- [TASK OBJECTIVE]: Leaving the images aside, print every record in the material exactly.
________________
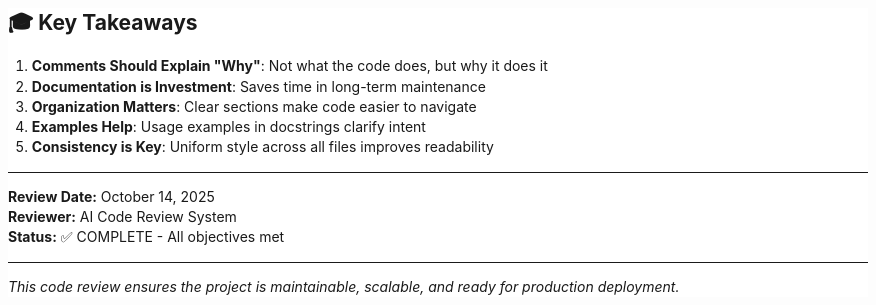 
## 🎓 Key Takeaways

1. **Comments Should Explain "Why"**: Not what the code does, but why it does it
2. **Documentation is Investment**: Saves time in long-term maintenance
3. **Organization Matters**: Clear sections make code easier to navigate
4. **Examples Help**: Usage examples in docstrings clarify intent
5. **Consistency is Key**: Uniform style across all files improves readability

---

**Review Date:** October 14, 2025  
**Reviewer:** AI Code Review System  
**Status:** ✅ COMPLETE - All objectives met

---

*This code review ensures the project is maintainable, scalable, and ready for production deployment.*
________________
- [TASK ANSWER]:
## 🎓 Key Takeaways

1. **Comments Should Explain "Why"**: Not what the code does, but why it does it
2. **Documentation is Investment**: Saves time in long-term maintenance
3. **Organization Matters**: Clear sections make code easier to navigate
4. **Examples Help**: Usage examples in docstrings clarify intent
5. **Consistency is Key**: Uniform style across all files improves readability

---

**Review Date:** October 14, 2025  
**Reviewer:** AI Code Review System  
**Status:** ✅ COMPLETE - All objectives met

---

*This code review ensures the project is maintainable, scalable, and ready for production deployment.*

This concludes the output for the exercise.